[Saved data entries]
━━━━━━━━

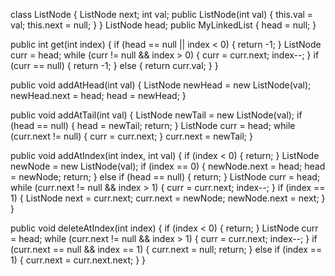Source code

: class ListNode {
    ListNode next;
    int val;
    public ListNode(int val) {
        this.val = val;
        this.next = null;
    }
}
ListNode head;
public MyLinkedList {
    head = null;
}

public int get(int index) {
    if (head == null || index < 0) {
        return -1;
    }
    ListNode curr = head;
    while (curr != null && index > 0) {
        curr = curr.next;
        index--;
    }
    if (curr == null) {
        return -1;
    } else {
        return curr.val;
    }
}

public void addAtHead(int val) {
    ListNode newHead = new ListNode(val);
    newHead.next = head;
    head = newHead;
}

public void addAtTail(int val) {
    ListNode newTail = new ListNode(val);
    if (head == null) {
        head = newTail;
        return;
    }
    ListNode curr = head;
    while (curr.next != null) {
        curr = curr.next;
    }
    curr.next = newTail;
}

public void addAtIndex(int index, int val) {
    if (index < 0) {
        return;
    }
    ListNode newNode = new ListNode(val);
    if (index == 0) {
        newNode.next = head;
        head = newNode;
        return;
    } else if (head == null) {
        return;
    }
    ListNode curr = head;
    while (curr.next != null && index > 1) {
        curr = curr.next;
        index--;
    }
    if (index == 1) {
        ListNode next = curr.next;
        curr.next = newNode;
        newNode.next = next;
    }
}

public void deleteAtIndex(int index) {
    if (index < 0) {
        return;
    }
    ListNode curr = head;
    while (curr.next != null && index > 1) {
        curr = curr.next;
        index--;
    }
    if (curr.next == null && index == 1) {
        curr.next = null;
        return;
    } else if (index == 1) {
        curr.next = curr.next.next;
    }
}
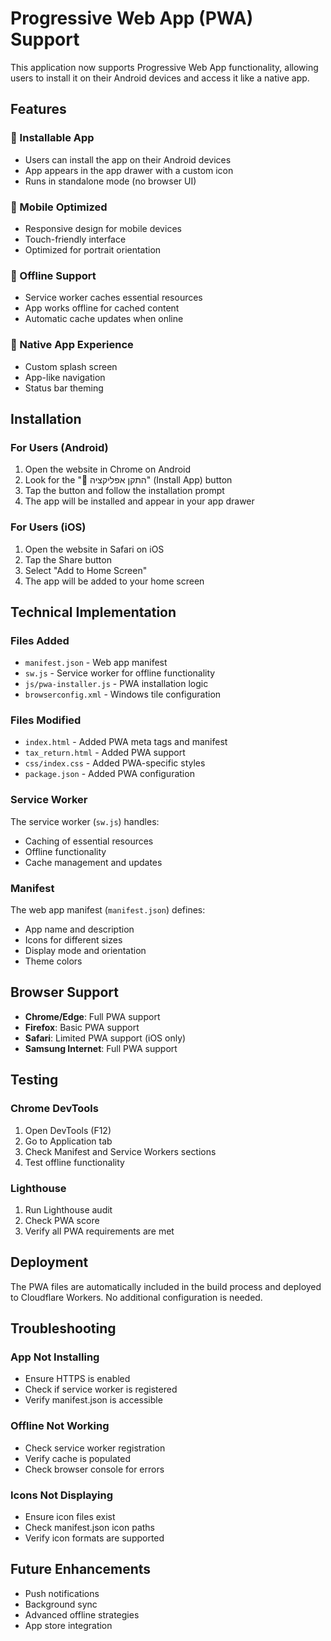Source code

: # Progressive Web App (PWA) Support

This application now supports Progressive Web App functionality, allowing users to install it on their Android devices and access it like a native app.

## Features

### 🚀 Installable App
- Users can install the app on their Android devices
- App appears in the app drawer with a custom icon
- Runs in standalone mode (no browser UI)

### 📱 Mobile Optimized
- Responsive design for mobile devices
- Touch-friendly interface
- Optimized for portrait orientation

### 🔄 Offline Support
- Service worker caches essential resources
- App works offline for cached content
- Automatic cache updates when online

### 🎨 Native App Experience
- Custom splash screen
- App-like navigation
- Status bar theming

## Installation

### For Users (Android)
1. Open the website in Chrome on Android
2. Look for the "📱 התקן אפליקציה" (Install App) button
3. Tap the button and follow the installation prompt
4. The app will be installed and appear in your app drawer

### For Users (iOS)
1. Open the website in Safari on iOS
2. Tap the Share button
3. Select "Add to Home Screen"
4. The app will be added to your home screen

## Technical Implementation

### Files Added
- `manifest.json` - Web app manifest
- `sw.js` - Service worker for offline functionality
- `js/pwa-installer.js` - PWA installation logic
- `browserconfig.xml` - Windows tile configuration

### Files Modified
- `index.html` - Added PWA meta tags and manifest
- `tax_return.html` - Added PWA support
- `css/index.css` - Added PWA-specific styles
- `package.json` - Added PWA configuration

### Service Worker
The service worker (`sw.js`) handles:
- Caching of essential resources
- Offline functionality
- Cache management and updates

### Manifest
The web app manifest (`manifest.json`) defines:
- App name and description
- Icons for different sizes
- Display mode and orientation
- Theme colors

## Browser Support

- **Chrome/Edge**: Full PWA support
- **Firefox**: Basic PWA support
- **Safari**: Limited PWA support (iOS only)
- **Samsung Internet**: Full PWA support

## Testing

### Chrome DevTools
1. Open DevTools (F12)
2. Go to Application tab
3. Check Manifest and Service Workers sections
4. Test offline functionality

### Lighthouse
1. Run Lighthouse audit
2. Check PWA score
3. Verify all PWA requirements are met

## Deployment

The PWA files are automatically included in the build process and deployed to Cloudflare Workers. No additional configuration is needed.

## Troubleshooting

### App Not Installing
- Ensure HTTPS is enabled
- Check if service worker is registered
- Verify manifest.json is accessible

### Offline Not Working
- Check service worker registration
- Verify cache is populated
- Check browser console for errors

### Icons Not Displaying
- Ensure icon files exist
- Check manifest.json icon paths
- Verify icon formats are supported

## Future Enhancements

- Push notifications
- Background sync
- Advanced offline strategies
- App store integration
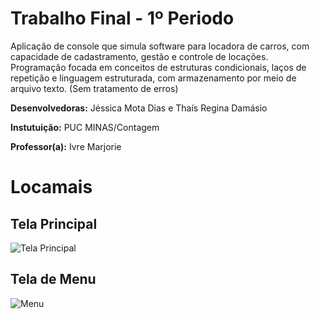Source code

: # Trabalho Final - 1º Periodo
Aplicação de console que simula software para locadora de carros, com capacidade de cadastramento, gestão e controle de locações. Programação focada em conceitos de estruturas condicionais, laços de repetição e linguagem estruturada, com armazenamento por meio de arquivo texto. (Sem tratamento de erros)
<p><b>Desenvolvedoras:</b> Jéssica Mota Dias e Thaís Regina Damásio</p>
<p><b>Instutuição:</b> PUC MINAS/Contagem</p>
<p><b>Professor(a):</b> Ivre Marjorie</p>

# Locamais

## Tela Principal

![Tela Principal](https://uploaddeimagens.com.br/images/001/396/788/full/Locamais.PNG?1525116881)

## Tela de Menu
![Menu](https://uploaddeimagens.com.br/images/001/396/795/full/Menu.PNG?1525116988)
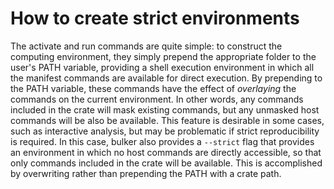 # How to create strict environments

The activate and run commands are quite simple: to construct the computing environment, they simply prepend the appropriate folder to the user's PATH variable, providing a shell execution environment in which all the manifest commands are available for direct execution. By prepending to the PATH variable, these commands have the effect of *overlaying* the commands on the current environment. In other words, any commands included in the crate will mask existing commands, but any unmasked host commands will be also be available. This feature is desirable in some cases, such as interactive analysis, but may be problematic if strict reproducibility is required. In this case, bulker also provides a `--strict` flag that provides an environment in which no host commands are directly accessible, so that only commands included in the crate will be available. This is accomplished by overwriting rather than prepending the PATH with a crate path.


<!-- By default, when you activate a crate, bulker simply prepends the manifest commands to your `PATH`. -->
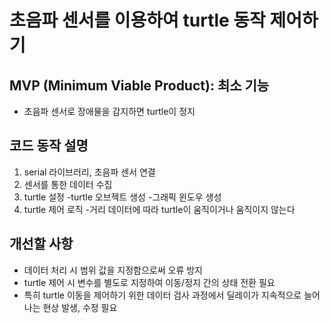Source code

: # 초음파 센서를 이용하여 turtle 동작 제어하기

## MVP (Minimum Viable Product): 최소 기능
- 초음파 센서로 장애물을 감지하면 turtle이 정지

## 코드 동작 설명
1. serial 라이브러리, 초음파 센서 연결
2. 센서를 통한 데이터 수집
3. turtle 설정
   -turtle 오브젝트 생성
   -그래픽 윈도우 생성
4. turtle 제어 로직
   -거리 데이터에 따라 turtle이 움직이거나 움직이지 않는다

## 개선할 사항
- 데이터 처리 시 범위 값을 지정함으로써 오류 방지
- turtle 제어 시 변수를 별도로 지정하여 이동/정지 간의 상태 전환 필요
- 특히 turtle 이동을 제어하기 위한 데이터 검사 과정에서 딜레이가 지속적으로 늘어나는 현상 발생, 수정 필요

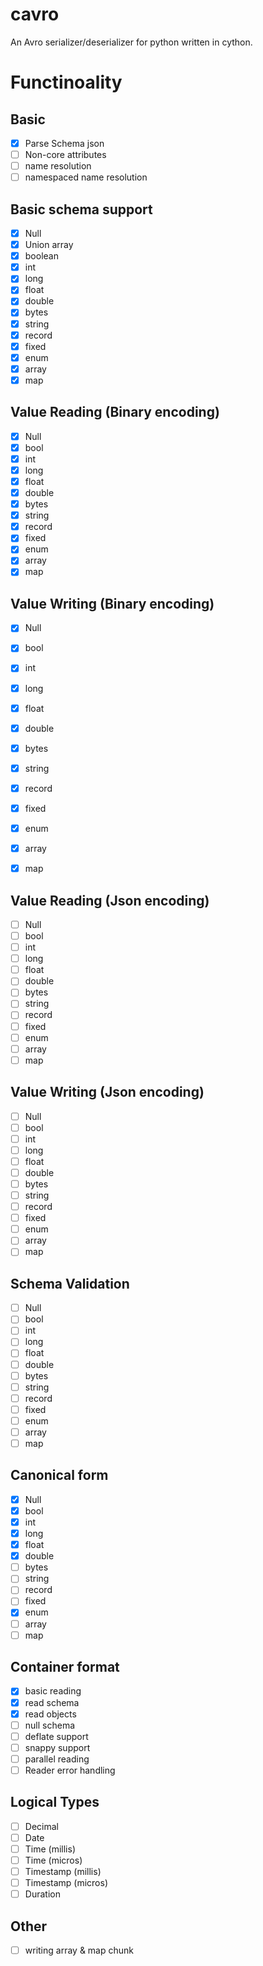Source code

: # cavro
An Avro serializer/deserializer for python written in cython.

# Functinoality

## Basic

 - [x] Parse Schema json
 - [ ] Non-core attributes
 - [ ] name resolution
 - [ ] namespaced name resolution

 ## Basic schema support
 - [x] Null
 - [x] Union array
 - [x] boolean
 - [x] int
 - [x] long
 - [x] float
 - [x] double
 - [x] bytes
 - [x] string
 - [x] record
 - [x] fixed
 - [x] enum
 - [x] array
 - [x] map
 
## Value Reading (Binary encoding)
 - [x] Null
 - [x] bool 
 - [x] int
 - [x] long
 - [x] float
 - [x] double
 - [x] bytes
 - [x] string
 - [x] record
 - [x] fixed
 - [x] enum
 - [x] array
 - [x] map 

## Value Writing (Binary encoding)
 - [x] Null
 - [x] bool
 - [x] int
 - [x] long
 - [x] float
 - [x] double
 - [x] bytes
 - [x] string
 - [x] record
 - [x] fixed
 - [x] enum
 - [x] array
 - [x] map


## Value Reading (Json encoding)
 - [ ] Null
 - [ ] bool 
 - [ ] int
 - [ ] long
 - [ ] float
 - [ ] double
 - [ ] bytes
 - [ ] string
 - [ ] record
 - [ ] fixed
 - [ ] enum
 - [ ] array
 - [ ] map 

## Value Writing (Json encoding)
 - [ ] Null
 - [ ] bool 
 - [ ] int
 - [ ] long
 - [ ] float
 - [ ] double
 - [ ] bytes
 - [ ] string
 - [ ] record
 - [ ] fixed
 - [ ] enum
 - [ ] array
 - [ ] map 

## Schema Validation
 - [ ] Null
 - [ ] bool 
 - [ ] int
 - [ ] long
 - [ ] float
 - [ ] double
 - [ ] bytes
 - [ ] string
 - [ ] record
 - [ ] fixed
 - [ ] enum
 - [ ] array
 - [ ] map 

## Canonical form
 - [x] Null
 - [x] bool
 - [x] int
 - [x] long
 - [x] float
 - [x] double
 - [ ] bytes
 - [ ] string
 - [ ] record
 - [ ] fixed
 - [x] enum
 - [ ] array
 - [ ] map

## Container format
 - [x] basic reading
 - [x] read schema
 - [x] read objects
 - [ ] null schema
 - [ ] deflate support
 - [ ] snappy support
 - [ ] parallel reading
 - [ ] Reader error handling

## Logical Types
 - [ ] Decimal
 - [ ] Date
 - [ ] Time (millis)
 - [ ] Time (micros)
 - [ ] Timestamp (millis)
 - [ ] Timestamp (micros)
 - [ ] Duration

## Other
 - [ ] writing array & map chunk



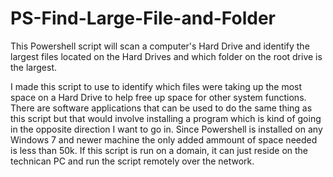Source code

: # PS-Find-Large-File-and-Folder 
This Powershell script will scan a computer's Hard Drive and identify the largest files located on the Hard Drives and which folder on the root drive is the largest.

I made this script to use to identify which files were taking up the most space on a Hard Drive to help free up space for other system functions. There are software applications that can be used to do the same thing as this script but that would involve installing a program which is kind of going in the opposite direction I want to go in. Since Powershell is installed on any Windows 7 and newer machine the only added ammount of space needed is less than 50k. If this script is run on a domain, it can just reside on the technican PC and run the script remotely over the network.
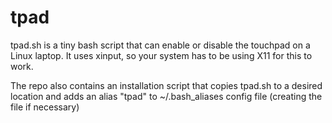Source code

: # tpad

tpad.sh is a tiny bash script that can enable or disable the touchpad on a Linux laptop. It uses xinput, so your system has to be using X11 for this to work.

The repo also contains an installation script that copies tpad.sh to a desired location and adds an alias "tpad" to ~/.bash_aliases config file (creating the file if necessary)
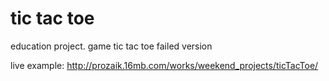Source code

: # tic tac toe
education project. game tic tac toe
failed version

live example: http://prozaik.16mb.com/works/weekend_projects/ticTacToe/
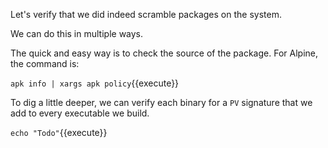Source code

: Let's verify that we did indeed scramble packages on the system.

We can do this in multiple ways.

The quick and easy way is to check the source of the package. For Alpine, the command is:

`apk info | xargs apk policy`{{execute}}

To dig a little deeper, we can verify each binary for a `PV` signature that we add to every executable
we build.

`echo "Todo"`{{execute}}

━━━━━━━━

▶ **YOUR OBJECTIVE**:
Please say how many lines above contain "identify", number only.

▶ **OUTPUT**:
2